JULIAN BLACK

The Journey of Julian Black: Embracing the Courage to Be Andrew Brookman

I often wonder if fear was ingrained in me from the moment I was born, or if it was something cultivated through my experiences. Regardless, it has been a constant companion throughout my life. From childhood, I was always timid, shy, and deeply introverted. Inside me, however, was a boy – now a man – who longed to break free from that shell. But for most of my life, I couldn’t find the strength to do so.
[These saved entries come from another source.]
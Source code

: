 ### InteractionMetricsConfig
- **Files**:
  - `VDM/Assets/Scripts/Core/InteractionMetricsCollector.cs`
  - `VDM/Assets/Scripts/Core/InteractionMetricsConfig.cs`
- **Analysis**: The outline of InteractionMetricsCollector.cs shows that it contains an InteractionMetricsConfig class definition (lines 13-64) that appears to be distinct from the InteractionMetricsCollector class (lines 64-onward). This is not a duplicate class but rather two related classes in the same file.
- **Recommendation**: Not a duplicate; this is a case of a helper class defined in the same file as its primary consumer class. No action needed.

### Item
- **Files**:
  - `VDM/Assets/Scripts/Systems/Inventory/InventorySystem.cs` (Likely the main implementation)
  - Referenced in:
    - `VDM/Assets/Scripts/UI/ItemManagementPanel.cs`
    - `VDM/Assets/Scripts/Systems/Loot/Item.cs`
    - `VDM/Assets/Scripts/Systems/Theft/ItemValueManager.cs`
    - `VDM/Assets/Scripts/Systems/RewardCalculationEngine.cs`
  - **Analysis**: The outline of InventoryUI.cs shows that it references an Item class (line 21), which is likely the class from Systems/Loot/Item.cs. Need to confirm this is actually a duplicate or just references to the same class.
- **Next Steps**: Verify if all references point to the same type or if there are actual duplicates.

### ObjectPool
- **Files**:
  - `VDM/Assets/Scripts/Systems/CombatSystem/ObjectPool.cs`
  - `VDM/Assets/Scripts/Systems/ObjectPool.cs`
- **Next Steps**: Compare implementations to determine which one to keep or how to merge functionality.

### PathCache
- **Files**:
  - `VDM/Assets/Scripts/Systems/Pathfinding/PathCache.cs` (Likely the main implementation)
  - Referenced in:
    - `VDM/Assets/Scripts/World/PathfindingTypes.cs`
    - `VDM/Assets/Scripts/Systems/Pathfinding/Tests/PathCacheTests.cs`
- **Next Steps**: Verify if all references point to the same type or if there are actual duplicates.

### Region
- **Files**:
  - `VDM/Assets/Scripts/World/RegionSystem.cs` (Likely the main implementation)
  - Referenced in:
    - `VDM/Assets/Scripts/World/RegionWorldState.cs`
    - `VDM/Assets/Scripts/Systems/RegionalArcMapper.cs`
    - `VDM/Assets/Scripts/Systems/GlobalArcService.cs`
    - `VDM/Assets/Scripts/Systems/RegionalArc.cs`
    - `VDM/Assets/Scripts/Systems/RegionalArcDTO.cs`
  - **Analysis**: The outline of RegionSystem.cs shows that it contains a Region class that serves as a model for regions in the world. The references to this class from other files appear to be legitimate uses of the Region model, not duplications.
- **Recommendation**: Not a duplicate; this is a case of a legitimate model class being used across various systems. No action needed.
I came from a dysfunctional family; one filled with loud voices and strong opinions. I was the quiet one, the strange one who didn’t speak much. But no one could see the silent hurt I carried. That hurt grew and stayed with me, and as I entered adulthood, it became clear that one of my greatest struggles was the fear of being who I truly was.

When I began therapy, I opened up about my fears and my attraction to men. I was terrified to show it to the world. My therapist, in her wisdom, reassured me that there were many people just like me – living in the shadows, afraid to be true to themselves. It was comforting to know that I wasn’t alone. Yet, even with this knowledge, the fear held me captive.
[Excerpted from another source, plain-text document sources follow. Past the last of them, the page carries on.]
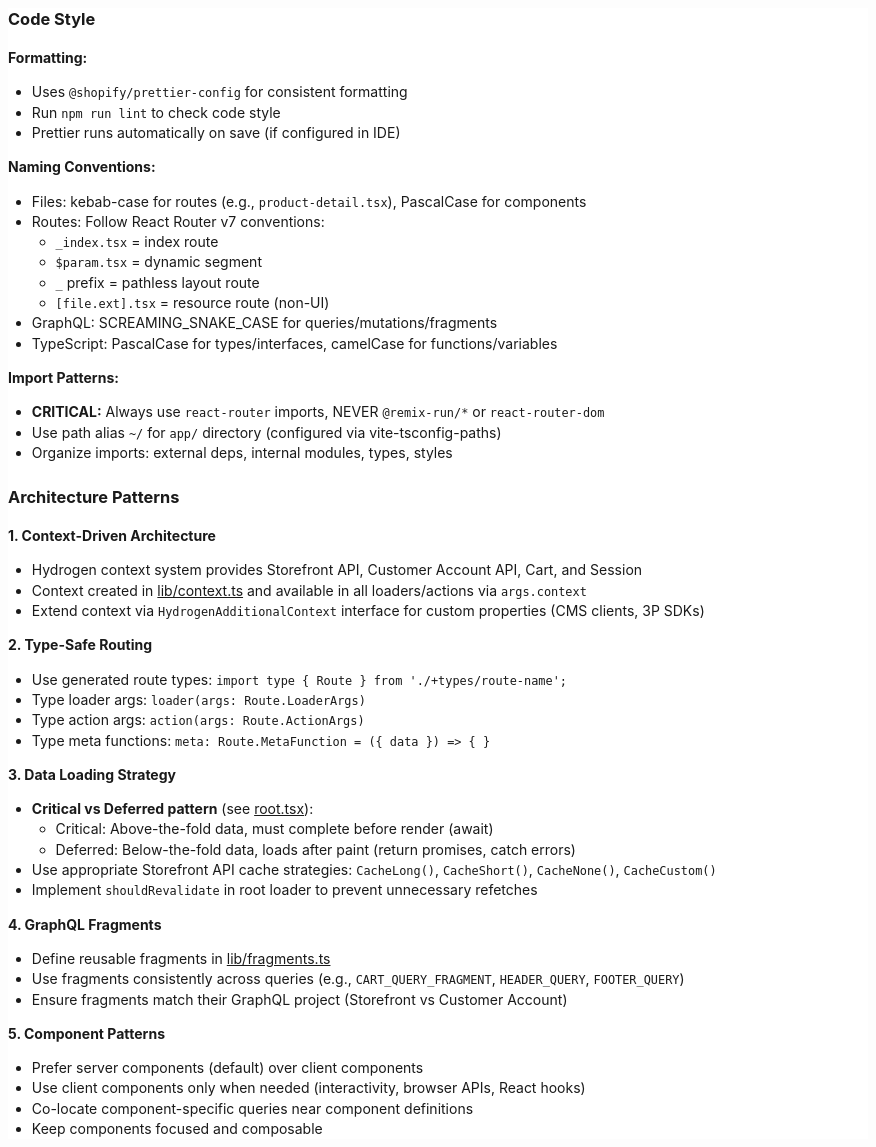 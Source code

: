 ### Code Style

**Formatting:**
- Uses `@shopify/prettier-config` for consistent formatting
- Run `npm run lint` to check code style
- Prettier runs automatically on save (if configured in IDE)

**Naming Conventions:**
- Files: kebab-case for routes (e.g., `product-detail.tsx`), PascalCase for components
- Routes: Follow React Router v7 conventions:
  - `_index.tsx` = index route
  - `$param.tsx` = dynamic segment
  - `_` prefix = pathless layout route
  - `[file.ext].tsx` = resource route (non-UI)
- GraphQL: SCREAMING_SNAKE_CASE for queries/mutations/fragments
- TypeScript: PascalCase for types/interfaces, camelCase for functions/variables

**Import Patterns:**
- **CRITICAL:** Always use `react-router` imports, NEVER `@remix-run/*` or `react-router-dom`
- Use path alias `~/` for `app/` directory (configured via vite-tsconfig-paths)
- Organize imports: external deps, internal modules, types, styles

### Architecture Patterns

**1. Context-Driven Architecture**
- Hydrogen context system provides Storefront API, Customer Account API, Cart, and Session
- Context created in [lib/context.ts](app/lib/context.ts) and available in all loaders/actions via `args.context`
- Extend context via `HydrogenAdditionalContext` interface for custom properties (CMS clients, 3P SDKs)

**2. Type-Safe Routing**
- Use generated route types: `import type { Route } from './+types/route-name';`
- Type loader args: `loader(args: Route.LoaderArgs)`
- Type action args: `action(args: Route.ActionArgs)`
- Type meta functions: `meta: Route.MetaFunction = ({ data }) => { }`

**3. Data Loading Strategy**
- **Critical vs Deferred pattern** (see [root.tsx](app/root.tsx)):
  - Critical: Above-the-fold data, must complete before render (await)
  - Deferred: Below-the-fold data, loads after paint (return promises, catch errors)
- Use appropriate Storefront API cache strategies: `CacheLong()`, `CacheShort()`, `CacheNone()`, `CacheCustom()`
- Implement `shouldRevalidate` in root loader to prevent unnecessary refetches

**4. GraphQL Fragments**
- Define reusable fragments in [lib/fragments.ts](app/lib/fragments.ts)
- Use fragments consistently across queries (e.g., `CART_QUERY_FRAGMENT`, `HEADER_QUERY`, `FOOTER_QUERY`)
- Ensure fragments match their GraphQL project (Storefront vs Customer Account)

**5. Component Patterns**
- Prefer server components (default) over client components
- Use client components only when needed (interactivity, browser APIs, React hooks)
- Co-locate component-specific queries near component definitions
- Keep components focused and composable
This fear led me to make a crucial decision – one that would shape my journey as a writer. I decided to create and write under a pen name: Julian Black.
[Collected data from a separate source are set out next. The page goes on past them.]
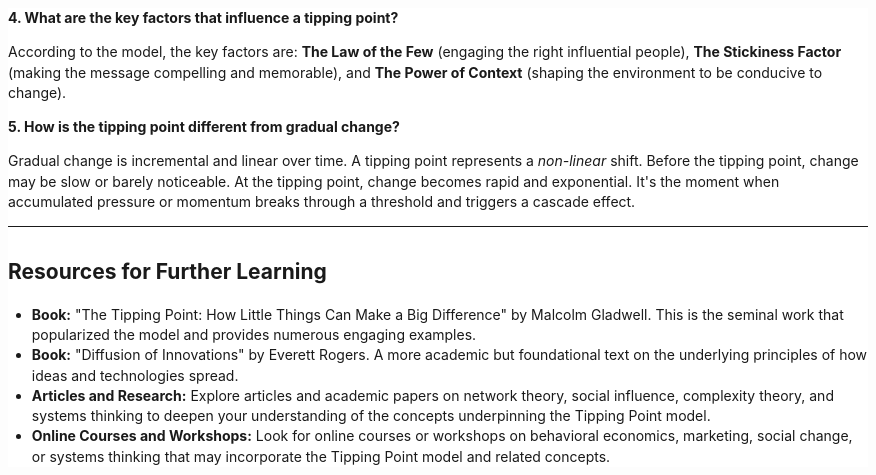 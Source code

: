 **4. What are the key factors that influence a tipping point?**

According to the model, the key factors are: **The Law of the Few** (engaging the right influential people), **The Stickiness Factor** (making the message compelling and memorable), and **The Power of Context** (shaping the environment to be conducive to change).

**5. How is the tipping point different from gradual change?**

Gradual change is incremental and linear over time. A tipping point represents a *non-linear* shift.  Before the tipping point, change may be slow or barely noticeable.  At the tipping point, change becomes rapid and exponential. It's the moment when accumulated pressure or momentum breaks through a threshold and triggers a cascade effect.

---

## Resources for Further Learning

*   **Book:** "The Tipping Point: How Little Things Can Make a Big Difference" by Malcolm Gladwell. This is the seminal work that popularized the model and provides numerous engaging examples.
*   **Book:** "Diffusion of Innovations" by Everett Rogers. A more academic but foundational text on the underlying principles of how ideas and technologies spread.
*   **Articles and Research:** Explore articles and academic papers on network theory, social influence, complexity theory, and systems thinking to deepen your understanding of the concepts underpinning the Tipping Point model.
*   **Online Courses and Workshops:** Look for online courses or workshops on behavioral economics, marketing, social change, or systems thinking that may incorporate the Tipping Point model and related concepts. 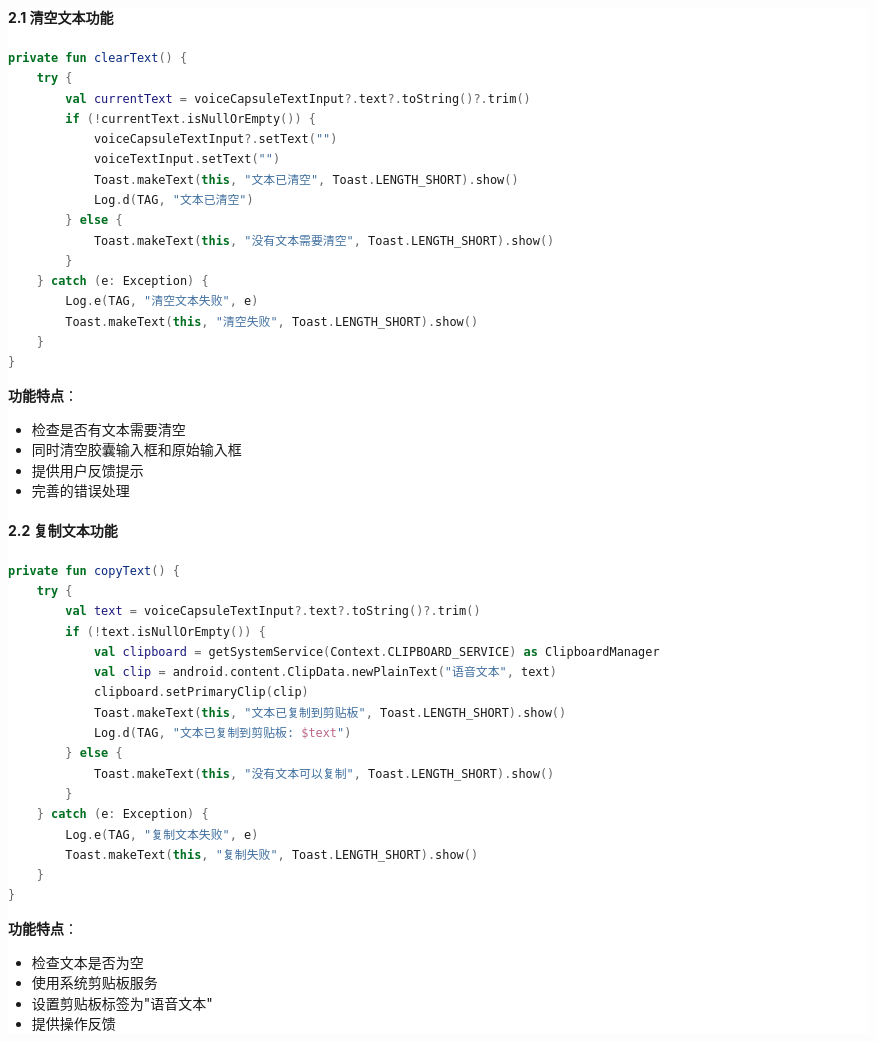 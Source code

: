 #### 2.1 清空文本功能
```kotlin
private fun clearText() {
    try {
        val currentText = voiceCapsuleTextInput?.text?.toString()?.trim()
        if (!currentText.isNullOrEmpty()) {
            voiceCapsuleTextInput?.setText("")
            voiceTextInput.setText("")
            Toast.makeText(this, "文本已清空", Toast.LENGTH_SHORT).show()
            Log.d(TAG, "文本已清空")
        } else {
            Toast.makeText(this, "没有文本需要清空", Toast.LENGTH_SHORT).show()
        }
    } catch (e: Exception) {
        Log.e(TAG, "清空文本失败", e)
        Toast.makeText(this, "清空失败", Toast.LENGTH_SHORT).show()
    }
}
```

**功能特点**：
- 检查是否有文本需要清空
- 同时清空胶囊输入框和原始输入框
- 提供用户反馈提示
- 完善的错误处理

#### 2.2 复制文本功能
```kotlin
private fun copyText() {
    try {
        val text = voiceCapsuleTextInput?.text?.toString()?.trim()
        if (!text.isNullOrEmpty()) {
            val clipboard = getSystemService(Context.CLIPBOARD_SERVICE) as ClipboardManager
            val clip = android.content.ClipData.newPlainText("语音文本", text)
            clipboard.setPrimaryClip(clip)
            Toast.makeText(this, "文本已复制到剪贴板", Toast.LENGTH_SHORT).show()
            Log.d(TAG, "文本已复制到剪贴板: $text")
        } else {
            Toast.makeText(this, "没有文本可以复制", Toast.LENGTH_SHORT).show()
        }
    } catch (e: Exception) {
        Log.e(TAG, "复制文本失败", e)
        Toast.makeText(this, "复制失败", Toast.LENGTH_SHORT).show()
    }
}
```

**功能特点**：
- 检查文本是否为空
- 使用系统剪贴板服务
- 设置剪贴板标签为"语音文本"
- 提供操作反馈
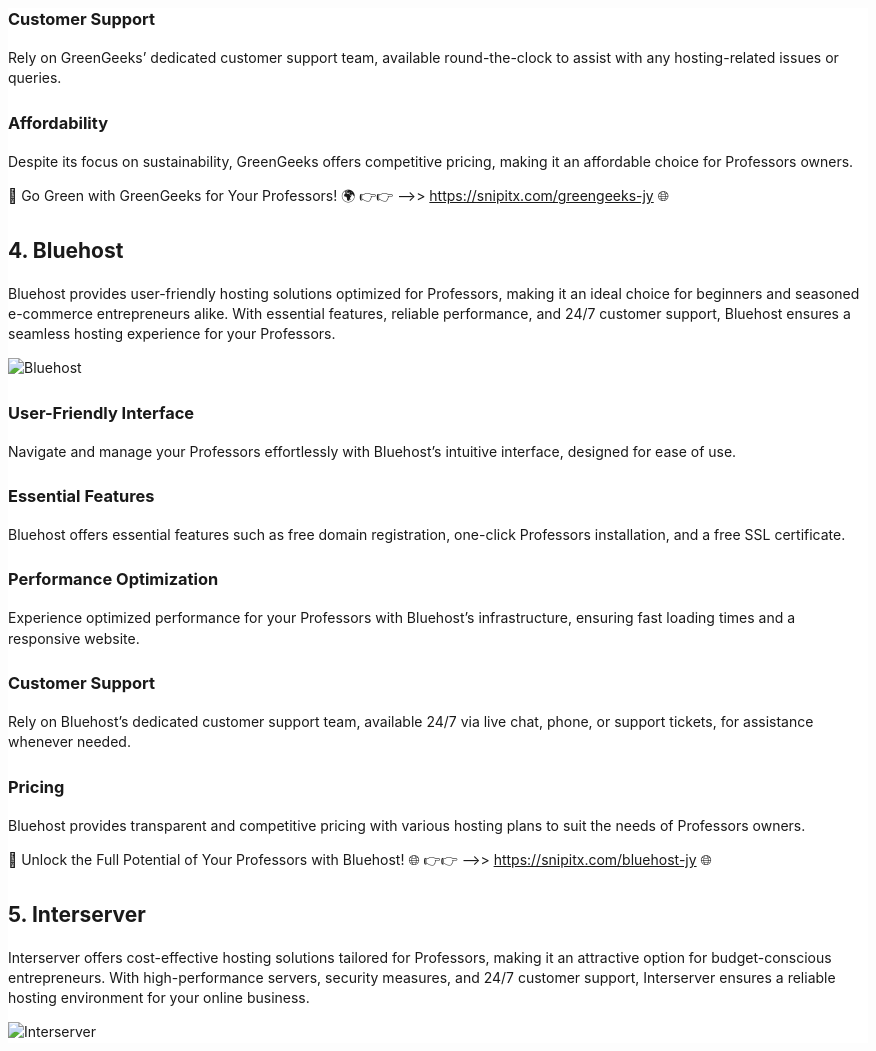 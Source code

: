 ### Customer Support
Rely on GreenGeeks’ dedicated customer support team, available round-the-clock to assist with any hosting-related issues or queries.

### Affordability
Despite its focus on sustainability, GreenGeeks offers competitive pricing, making it an affordable choice for Professors owners.

🌿 Go Green with GreenGeeks for Your Professors! 🌍
👉👉 -->> https://snipitx.com/greengeeks-jy 🌐

## 4. Bluehost

Bluehost provides user-friendly hosting solutions optimized for Professors, making it an ideal choice for beginners and seasoned e-commerce entrepreneurs alike. With essential features, reliable performance, and 24/7 customer support, Bluehost ensures a seamless hosting experience for your Professors.

![Bluehost](https://i.imgur.com/PasFF9E.jpeg "Bluehost Hosting")

### User-Friendly Interface
Navigate and manage your Professors effortlessly with Bluehost’s intuitive interface, designed for ease of use.

### Essential Features
Bluehost offers essential features such as free domain registration, one-click Professors installation, and a free SSL certificate.

### Performance Optimization
Experience optimized performance for your Professors with Bluehost’s infrastructure, ensuring fast loading times and a responsive website.

### Customer Support
Rely on Bluehost’s dedicated customer support team, available 24/7 via live chat, phone, or support tickets, for assistance whenever needed.

### Pricing
Bluehost provides transparent and competitive pricing with various hosting plans to suit the needs of Professors owners.

🚀 Unlock the Full Potential of Your Professors with Bluehost! 🌐
👉👉 -->> https://snipitx.com/bluehost-jy 🌐

## 5. Interserver

Interserver offers cost-effective hosting solutions tailored for Professors, making it an attractive option for budget-conscious entrepreneurs. With high-performance servers, security measures, and 24/7 customer support, Interserver ensures a reliable hosting environment for your online business.

![Interserver](https://i.imgur.com/OM5dOEW.jpeg "Interserver Hosting")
Julian Black became the alter ego I so desperately needed. He was everything I was not – confident, openly gay, free of the emotional restrictions that had shackled me for so long. Julian didn’t care what others thought of him. He lived unapologetically, not worried about being judged for his sexuality. In my mind, Julian was everything I wished I could be.

But deep down, I knew I had the same strength as Julian. The difference was that my fears, insecurities, and self-doubt were preventing me from embracing that strength. Julian allowed me to express my truths, to pour my heart into my writing without fear of being hurt or isolated. He was my shield, my voice when I couldn’t find mine.

For years, I hid behind Julian, allowing him to take on the persona I couldn’t muster myself. He became the embodiment of everything I wished I could be in the world. But as time passed, I began to realize that the person I had created – though brave and unashamed – was not the true me. Julian was only a part of who I was, a reflection of the strength I had buried inside.

Now, with the publication of my new book, I Was Screaming Inside But Nobody Could Hear Me, Now the World Listens, it feels like the right time to let go of Julian Black. It’s time to step out of the shadows and embrace who I truly am. This book is a testament to the struggles of living in the closet, to the pain and torment of repressing one’s true self for far too long. It explores the effects of that repression on the body and mind and the emotional scars that linger long after the closet door is opened.

Saying goodbye to Julian Black is not easy. But as I take this step forward as Andrew Brookman, I feel a sense of liberation. I am no longer afraid to be who I am. The strength that I once saw in Julian was always within me. Now, I can stand tall and be counted.

The journey from fear to freedom has been long and painful, but it has also been incredibly rewarding. I no longer have to hide. And so, I say farewell to Julian Black, and with that, I embrace the world as Andrew Brookman, ready to share my truth with the world, unashamed and unapologetic.